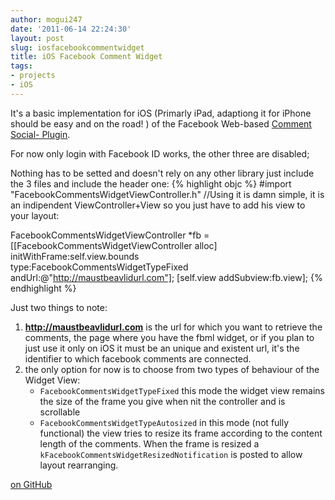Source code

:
 ```yaml
---
author: mogui247
date: '2011-06-14 22:24:30'
layout: post
slug: iosfacebookcommentwidget
title: iOS Facebook Comment Widget
tags:
- projects
- iOS
---
```


It's a basic implementation for iOS (Primarly iPad, adaptiong it for iPhone should be easy and on the road! ) of the Facebook Web-based [Comment Social-
Plugin](http://developers.facebook.com/docs/reference/plugins/comments/).

For now only login with Facebook ID works, the other three are disabled;

Nothing has to be setted and doesn't rely on any other library just include the 3 files and include the header one: 
{% highlight objc %}
 #import "FacebookCommentsWidgetViewController.h" 
//Using it is damn simple, it is an indipendent ViewController+View so you just have to add his view to your layout:

FacebookCommentsWidgetViewController *fb = [[FacebookCommentsWidgetViewController alloc] initWithFrame:self.view.bounds   
	type:FacebookCommentsWidgetTypeFixed andUrl:@"http://maustbeavlidurl.com"];
[self.view addSubview:fb.view];
{% endhighlight %}

Just two things to note:

1. **http://maustbeavlidurl.com** is the url for which you want to retrieve the comments, the page where you have the fbml widget, or if you plan to just use it only on iOS it must be an unique and existent url, it's the identifier to which facebook comments are connected. 
2. the only option for now is to choose from two types of behaviour of the Widget View: 
 	- `FacebookCommentsWidgetTypeFixed` this mode the widget view remains the size of the frame you give when nit the controller and is scrollable
 	-  `FacebookCommentsWidgetTypeAutosized` in this mode (not fully functional) the view tries to resize its frame according to the content length of the comments. When the frame is resized a `kFacebookCommentsWidgetResizedNotification` is posted to allow layout rearranging.   

[on GitHub](https://github.com/mogui/iOSFacebookCommentWidge)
==============================
- **Task description**: Show every line of the material above in which "other" is present.

- **The answer**:
For now only login with Facebook ID works, the other three are disabled;
Nothing has to be setted and doesn't rely on any other library just include the 3 files and include the header one: 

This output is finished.